O melhor caminho para a mobilidade é feito no plural

Por Ana Calhôa, Secretária-Geral da Associação de Bioenergia Avançada

Na Europa, os transportes são responsáveis por cerca de 25% da poluição registada – só os veículos rodoviários, ligeiros e pesados ocupam 75% desse total. A urgente resposta às metas e diretivas europeias rumo a emissões líquidas neutras nas próximas décadas pressiona todos os players e, por isso mesmo, é necessário olhar com maior atenção para a resposta acessível, imediata e eficaz que se materializa na pluralidade das misturas mais ricas de combustíveis sustentáveis, tais como os biocombustíveis a partir de resíduos, os combustíveis de baixo teor de carbono, o biometano e outros combustíveis verdes.
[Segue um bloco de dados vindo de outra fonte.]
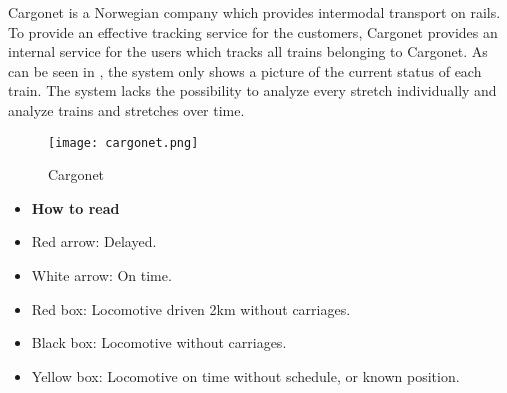 Cargonet is a Norwegian company which provides intermodal transport on rails. 
To provide an effective tracking service for the customers, Cargonet provides 
an internal service for the users which tracks all trains belonging to Cargonet.
As can be seen in , the system only shows a picture of the 
current status of each train. The system lacks the possibility to analyze 
every stretch individually and analyze trains and stretches over time.

\begin{figure}[!htbp]
	\texttt{[image: cargonet.png]}
	\caption[Cargonet]{Cargonet \cite{cargonet}}
	\label{fig:cargonet}
\end{figure}

\begin{itemize}
	\item [] \textbf{How to read }
	\item Red arrow:\hspace{4ex} Delayed.
	\item White arrow:\hspace{4ex} On time.
	\item Red box:\hspace{4ex} Locomotive driven 2km without carriages.
	\item Black box:\hspace{4ex} Locomotive without carriages.
	\item Yellow box:\hspace{4ex} Locomotive on time without schedule, or known position.
\end{itemize}

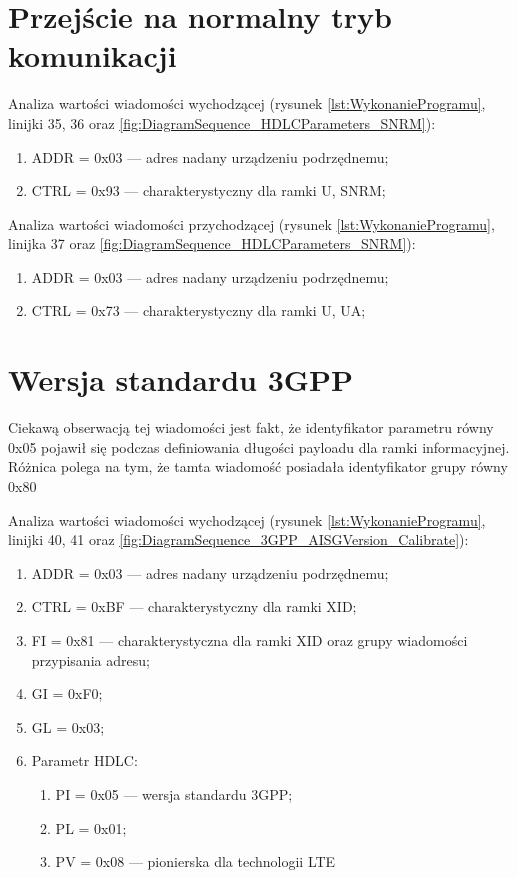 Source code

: \section{Przejście na normalny tryb komunikacji}
Analiza wartości wiadomości wychodzącej 
(rysunek \ref{lst:WykonanieProgramu}, linijki 35, 36 oraz \ref{fig:DiagramSequence_HDLCParameters_SNRM}):
\begin{enumerate}
    \item ADDR = 0x03 --- adres nadany urządzeniu podrzędnemu;
    \item CTRL = 0x93 --- charakterystyczny dla ramki U, SNRM;
\end{enumerate}

Analiza wartości wiadomości przychodzącej
(rysunek \ref{lst:WykonanieProgramu}, linijka 37 oraz \ref{fig:DiagramSequence_HDLCParameters_SNRM}):
\begin{enumerate}
    \item ADDR = 0x03 --- adres nadany urządzeniu podrzędnemu;
    \item CTRL = 0x73 --- charakterystyczny dla ramki U, UA;
\end{enumerate}

\section{Wersja standardu 3GPP}
Ciekawą obserwacją tej wiadomości jest fakt, że identyfikator parametru równy 0x05 pojawił się podczas definiowania długości payloadu
dla ramki informacyjnej. Różnica polega na tym, że tamta wiadomość posiadała identyfikator grupy równy 0x80

Analiza wartości wiadomości wychodzącej 
(rysunek \ref{lst:WykonanieProgramu}, linijki {40, 41} oraz \ref{fig:DiagramSequence_3GPP_AISGVersion_Calibrate}):
\begin{enumerate}
    \item ADDR = 0x03 --- adres nadany urządzeniu podrzędnemu;
    \item CTRL = 0xBF --- charakterystyczny dla ramki XID;
    \item FI = 0x81 --- charakterystyczna dla ramki XID oraz grupy wiadomości przypisania adresu;
    \item GI = 0xF0;
    \item GL = 0x03;
    \item Parametr HDLC:
    \begin{enumerate}
        \item PI = 0x05 --- wersja standardu 3GPP;
        \item PL = 0x01;
        \item PV = 0x08 --- pionierska dla technologii LTE
    \end{enumerate}
\end{enumerate}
Produzidos a partir de resíduos e, portanto, matéria que não envolve nova extração nem impacto carbónico, estes biocombustíveis podem reduzir mais de 84% as emissões poluentes na mobilidade, enquanto contribuem com 95% de Valor Acrescentado Bruto para a economia nacional. A melhor parte? Já existem casos bem sucedidos – e tão inspiradores que colocam Portugal no pelotão da frente como exemplo a seguir na Europa – e outros projetos-piloto em desenvolvimento para alargar esta produção e generalizar o consumo destas energias.

Um dos grandes desafios neste processo reside, desde logo, no quadro legislativo, que deve cada vez mais acolher e fomentar a produção destes combustíveis verdes para os potenciar como alternativas de relevo ao tradicional fóssil, assim como aproximar o país dos casos de sucesso europeus. A capacidade produtiva nacional está a ser utilizada em cerca de 40%, e ainda existem vários projetos de construção de novas fábricas em desenvolvimento, o que abre um leque de oportunidades para trabalhar, de forma mais próxima, com todos os responsáveis, operadores e decisores para aproveitar este potencial da melhor forma.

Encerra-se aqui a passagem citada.